You’ll look proud, but I’ll look prouder
Tonight we’re settin’ the woods on fire.”
The first time I heard that song was with my mom, dad and another couple, as we had gone out to eat. I was eight years old at the time. Going out to eat was something my family seldom did. It was Saturday night, and we were eating at Bert and Finn’s Truck Stop just a bit north of Shelburn, Indiana. You can see my family had fancy dining habits if and when we ate out. Yes, Bert and Finn’s Truck Stop.
I remember that song being played constantly on the jukebox. My mom made some comment about it and the man from the other couple commented on how a number of folks must like the song because it was number one last week on the TV show Your Hit Parade. Now you surely don’t remember that show; Snooky Lanson, Gisele MacKenzie and Dorothy Collins. With the Russell Arms orchestra.
But what I most remember about that evening was not the evening of dining out, but what had taken place earlier. On that day, my older brother, Daren, seventeen years old, had left the train station in Terre Haute, going to Lackland Air Force Base in Texas, to begin his basic training. The other couple also had put their son, Dean, on that same train headed to the same location. It was the time of the Korean War. I call that war the forgotten war. Sadly, too many do not remember that time or the cost of lives.

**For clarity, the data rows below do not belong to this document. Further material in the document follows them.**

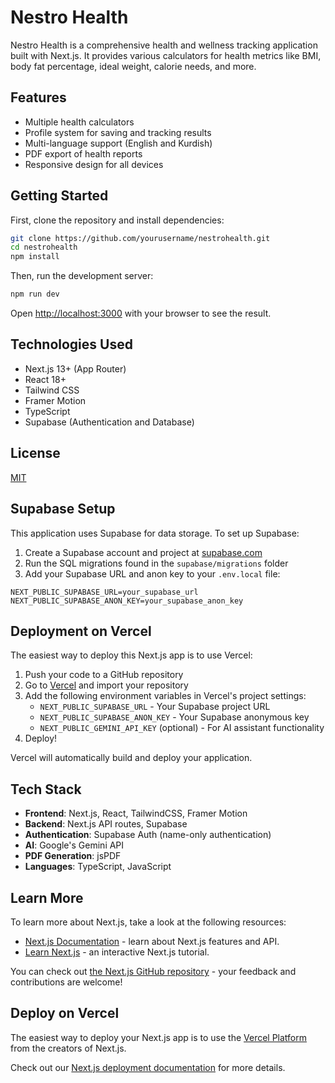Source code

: # Nestro Health

Nestro Health is a comprehensive health and wellness tracking application built with Next.js. It provides various calculators for health metrics like BMI, body fat percentage, ideal weight, calorie needs, and more.

## Features

- Multiple health calculators
- Profile system for saving and tracking results
- Multi-language support (English and Kurdish)
- PDF export of health reports
- Responsive design for all devices

## Getting Started

First, clone the repository and install dependencies:

```bash
git clone https://github.com/yourusername/nestrohealth.git
cd nestrohealth
npm install
```

Then, run the development server:

```bash
npm run dev
```

Open [http://localhost:3000](http://localhost:3000) with your browser to see the result.

## Technologies Used

- Next.js 13+ (App Router)
- React 18+
- Tailwind CSS
- Framer Motion
- TypeScript
- Supabase (Authentication and Database)

## License

[MIT](https://choosealicense.com/licenses/mit/)

## Supabase Setup

This application uses Supabase for data storage. To set up Supabase:

1. Create a Supabase account and project at [supabase.com](https://supabase.com)
2. Run the SQL migrations found in the `supabase/migrations` folder
3. Add your Supabase URL and anon key to your `.env.local` file:

```
NEXT_PUBLIC_SUPABASE_URL=your_supabase_url
NEXT_PUBLIC_SUPABASE_ANON_KEY=your_supabase_anon_key
```

## Deployment on Vercel

The easiest way to deploy this Next.js app is to use Vercel:

1. Push your code to a GitHub repository
2. Go to [Vercel](https://vercel.com/new) and import your repository
3. Add the following environment variables in Vercel's project settings:
   - `NEXT_PUBLIC_SUPABASE_URL` - Your Supabase project URL
   - `NEXT_PUBLIC_SUPABASE_ANON_KEY` - Your Supabase anonymous key
   - `NEXT_PUBLIC_GEMINI_API_KEY` (optional) - For AI assistant functionality
4. Deploy!

Vercel will automatically build and deploy your application.

## Tech Stack

- **Frontend**: Next.js, React, TailwindCSS, Framer Motion
- **Backend**: Next.js API routes, Supabase
- **Authentication**: Supabase Auth (name-only authentication)
- **AI**: Google's Gemini API
- **PDF Generation**: jsPDF
- **Languages**: TypeScript, JavaScript

## Learn More

To learn more about Next.js, take a look at the following resources:

- [Next.js Documentation](https://nextjs.org/docs) - learn about Next.js features and API.
- [Learn Next.js](https://nextjs.org/learn) - an interactive Next.js tutorial.

You can check out [the Next.js GitHub repository](https://github.com/vercel/next.js) - your feedback and contributions are welcome!

## Deploy on Vercel

The easiest way to deploy your Next.js app is to use the [Vercel Platform](https://vercel.com/new?utm_medium=default-template&filter=next.js&utm_source=create-next-app&utm_campaign=create-next-app-readme) from the creators of Next.js.

Check out our [Next.js deployment documentation](https://nextjs.org/docs/app/building-your-application/deploying) for more details.
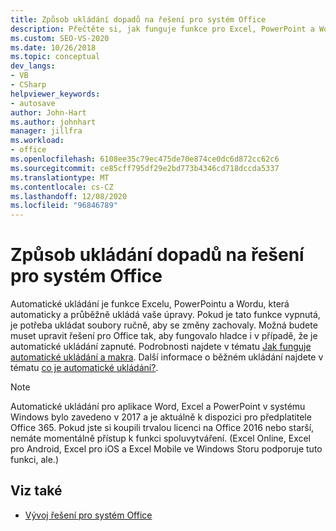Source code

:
 ```yaml
---
title: Způsob ukládání dopadů na řešení pro systém Office
description: Přečtěte si, jak funguje funkce pro Excel, PowerPoint a Word, které automaticky a průběžně ukládají vaše úpravy.
ms.custom: SEO-VS-2020
ms.date: 10/26/2018
ms.topic: conceptual
dev_langs:
- VB
- CSharp
helpviewer_keywords:
- autosave
author: John-Hart
ms.author: johnhart
manager: jillfra
ms.workload:
- office
ms.openlocfilehash: 6108ee35c79ec475de70e874ce0dc6d872cc62c6
ms.sourcegitcommit: ce85cff795df29e2bd773b4346cd718dccda5337
ms.translationtype: MT
ms.contentlocale: cs-CZ
ms.lasthandoff: 12/08/2020
ms.locfileid: "96846789"
---
```

# <a name="how-autosave-impacts-office-solutions"></a>Způsob ukládání dopadů na řešení pro systém Office

Automatické ukládání je funkce Excelu, PowerPointu a Wordu, která automaticky a průběžně ukládá vaše úpravy. Pokud je tato funkce vypnutá, je potřeba ukládat soubory ručně, aby se změny zachovaly. Možná budete muset upravit řešení pro Office tak, aby fungovalo hladce i v případě, že je automatické ukládání zapnuté. Podrobnosti najdete v tématu [Jak funguje automatické ukládání a makra](/office/vba/library-reference/concepts/how-autosave-impacts-addins-and-macros). Další informace o běžném ukládání najdete v tématu [co je automatické ukládání?](https://support.office.com/en-US/article/What-is-AutoSave-6d6bd723-ebfd-4e40-b5f6-ae6e8088f7a5).

> [!NOTE]
> Automatické ukládání pro aplikace Word, Excel a PowerPoint v systému Windows bylo zavedeno v 2017 a je aktuálně k dispozici pro předplatitele Office 365. Pokud jste si koupili trvalou licenci na Office 2016 nebo starší, nemáte momentálně přístup k funkci spoluvytváření. (Excel Online, Excel pro Android, Excel pro iOS a Excel Mobile ve Windows Storu podporuje tuto funkci, ale.)

## <a name="see-also"></a>Viz také
- [Vývoj řešení pro systém Office](./developing-office-solutions.md)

Now, as an adult I realize going out to eat was not the main reason for us being together that evening. I think two families wanted company, wanted to be together in like situations. I was a young child at the time, and when I think back to that day, I think it was the first time in my life I cried. I mean really cried over something that hurt, other than bumps and bruises.
I look at my grandchildren today and wonder what it is they will cry over? That day, two couples were wanting support and to share in their sadness.
“Pity the man who falls and has no one to pick him up.”